When "repository" occurs in a line of the material, copy that line.

BEGIN EXERCISE INPUTS

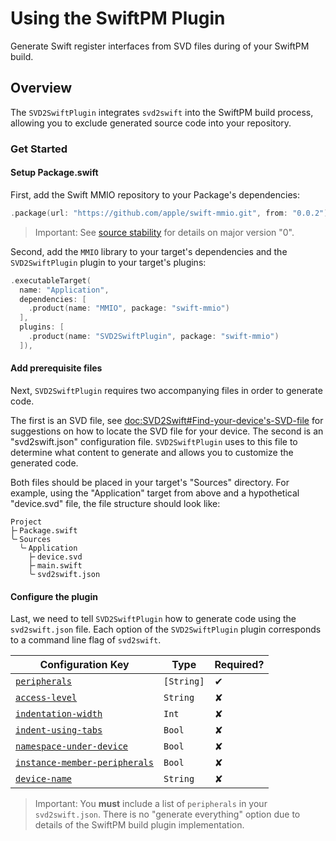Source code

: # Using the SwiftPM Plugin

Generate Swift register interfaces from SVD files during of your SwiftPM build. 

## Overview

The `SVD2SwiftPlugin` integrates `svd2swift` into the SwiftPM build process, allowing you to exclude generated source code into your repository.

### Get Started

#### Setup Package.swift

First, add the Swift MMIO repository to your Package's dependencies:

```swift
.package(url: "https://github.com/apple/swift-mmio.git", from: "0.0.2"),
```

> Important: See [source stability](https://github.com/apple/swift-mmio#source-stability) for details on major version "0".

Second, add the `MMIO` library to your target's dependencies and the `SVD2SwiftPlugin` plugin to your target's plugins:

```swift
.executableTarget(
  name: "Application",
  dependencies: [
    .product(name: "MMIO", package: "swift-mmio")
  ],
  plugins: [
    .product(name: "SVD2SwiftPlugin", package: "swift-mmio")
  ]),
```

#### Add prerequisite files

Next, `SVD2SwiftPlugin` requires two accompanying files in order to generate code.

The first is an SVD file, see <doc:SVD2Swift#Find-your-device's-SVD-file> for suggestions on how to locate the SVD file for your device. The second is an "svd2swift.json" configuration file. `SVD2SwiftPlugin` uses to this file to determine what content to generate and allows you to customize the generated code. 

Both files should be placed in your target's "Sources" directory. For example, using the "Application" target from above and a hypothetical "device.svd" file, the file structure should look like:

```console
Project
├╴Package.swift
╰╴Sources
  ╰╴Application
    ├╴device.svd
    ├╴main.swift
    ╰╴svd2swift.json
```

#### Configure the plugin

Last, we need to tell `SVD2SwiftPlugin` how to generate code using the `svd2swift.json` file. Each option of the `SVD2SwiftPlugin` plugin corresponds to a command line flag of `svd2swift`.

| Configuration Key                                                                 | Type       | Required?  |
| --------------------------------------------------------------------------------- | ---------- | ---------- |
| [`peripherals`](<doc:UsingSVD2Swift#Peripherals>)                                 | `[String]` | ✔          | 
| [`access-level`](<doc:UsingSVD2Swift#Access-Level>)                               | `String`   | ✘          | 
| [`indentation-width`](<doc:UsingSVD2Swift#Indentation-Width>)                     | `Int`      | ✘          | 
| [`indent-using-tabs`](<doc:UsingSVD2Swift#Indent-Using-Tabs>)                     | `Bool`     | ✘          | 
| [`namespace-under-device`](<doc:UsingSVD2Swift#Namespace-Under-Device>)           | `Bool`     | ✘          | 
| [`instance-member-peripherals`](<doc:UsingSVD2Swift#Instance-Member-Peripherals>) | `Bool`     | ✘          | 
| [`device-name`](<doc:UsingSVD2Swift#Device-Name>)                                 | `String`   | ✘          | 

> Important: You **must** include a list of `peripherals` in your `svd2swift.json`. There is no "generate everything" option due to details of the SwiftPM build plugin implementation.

END EXERCISE INPUTS
BEGIN EXERCISE INPUTS

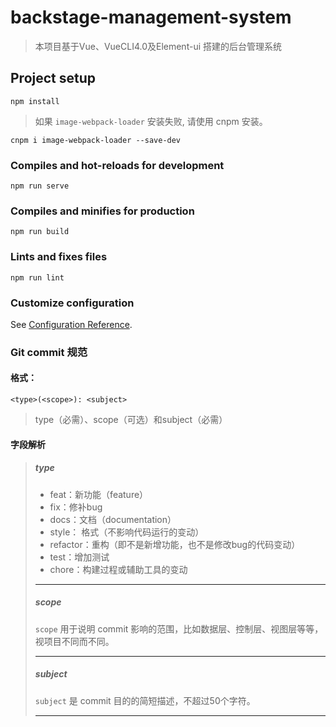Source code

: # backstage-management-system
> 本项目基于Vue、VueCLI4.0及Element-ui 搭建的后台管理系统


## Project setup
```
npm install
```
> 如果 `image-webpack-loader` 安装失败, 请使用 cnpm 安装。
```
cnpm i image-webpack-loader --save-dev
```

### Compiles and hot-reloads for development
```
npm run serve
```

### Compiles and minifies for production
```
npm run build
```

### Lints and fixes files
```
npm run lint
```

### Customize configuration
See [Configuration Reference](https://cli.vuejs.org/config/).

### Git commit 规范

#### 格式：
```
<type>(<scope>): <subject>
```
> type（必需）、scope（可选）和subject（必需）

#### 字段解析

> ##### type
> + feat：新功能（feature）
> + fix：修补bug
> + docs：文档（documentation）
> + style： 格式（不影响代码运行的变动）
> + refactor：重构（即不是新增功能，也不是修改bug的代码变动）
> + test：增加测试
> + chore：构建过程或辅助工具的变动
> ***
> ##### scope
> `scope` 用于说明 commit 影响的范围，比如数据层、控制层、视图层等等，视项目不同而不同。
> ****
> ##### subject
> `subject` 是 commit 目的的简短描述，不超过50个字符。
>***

END EXERCISE INPUTS
BEGIN EXERCISE INPUTS

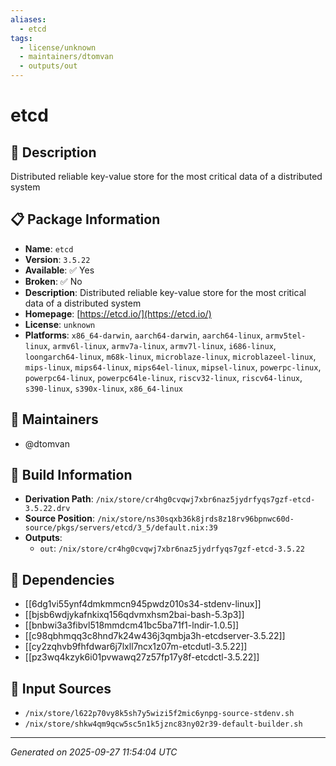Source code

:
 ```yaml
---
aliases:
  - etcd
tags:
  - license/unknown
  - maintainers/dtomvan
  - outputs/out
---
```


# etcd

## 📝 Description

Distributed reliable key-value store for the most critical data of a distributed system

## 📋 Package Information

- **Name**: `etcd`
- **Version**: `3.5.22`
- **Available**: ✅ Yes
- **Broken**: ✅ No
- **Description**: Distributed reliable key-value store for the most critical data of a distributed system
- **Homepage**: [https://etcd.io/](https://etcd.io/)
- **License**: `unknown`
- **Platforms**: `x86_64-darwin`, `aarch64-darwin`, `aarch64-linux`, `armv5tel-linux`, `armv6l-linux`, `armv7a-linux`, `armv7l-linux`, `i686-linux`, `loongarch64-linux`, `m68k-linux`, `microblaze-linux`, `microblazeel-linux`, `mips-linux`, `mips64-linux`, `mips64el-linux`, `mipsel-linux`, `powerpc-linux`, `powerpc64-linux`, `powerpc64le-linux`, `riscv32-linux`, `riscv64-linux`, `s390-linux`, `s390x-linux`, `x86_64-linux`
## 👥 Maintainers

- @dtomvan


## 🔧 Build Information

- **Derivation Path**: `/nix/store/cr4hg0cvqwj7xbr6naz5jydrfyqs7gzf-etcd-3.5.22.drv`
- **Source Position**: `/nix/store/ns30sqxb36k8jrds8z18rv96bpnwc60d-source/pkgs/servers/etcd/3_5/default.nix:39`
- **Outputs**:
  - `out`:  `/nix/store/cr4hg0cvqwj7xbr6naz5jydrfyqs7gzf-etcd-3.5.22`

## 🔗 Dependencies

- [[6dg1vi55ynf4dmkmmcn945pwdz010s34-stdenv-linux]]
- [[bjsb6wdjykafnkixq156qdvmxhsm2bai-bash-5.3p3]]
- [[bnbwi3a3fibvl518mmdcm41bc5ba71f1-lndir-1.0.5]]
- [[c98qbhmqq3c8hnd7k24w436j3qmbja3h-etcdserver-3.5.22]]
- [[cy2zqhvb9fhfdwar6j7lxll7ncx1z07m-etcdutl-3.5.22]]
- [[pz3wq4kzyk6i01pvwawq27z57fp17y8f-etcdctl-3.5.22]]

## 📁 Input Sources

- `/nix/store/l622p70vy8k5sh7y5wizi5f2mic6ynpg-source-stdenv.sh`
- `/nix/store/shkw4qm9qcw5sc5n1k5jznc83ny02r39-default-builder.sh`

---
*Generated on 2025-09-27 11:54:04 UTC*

END EXERCISE INPUTS

§ YOUR RESPONSE:
The `SVD2SwiftPlugin` integrates `svd2swift` into the SwiftPM build process, allowing you to exclude generated source code into your repository.
First, add the Swift MMIO repository to your Package's dependencies:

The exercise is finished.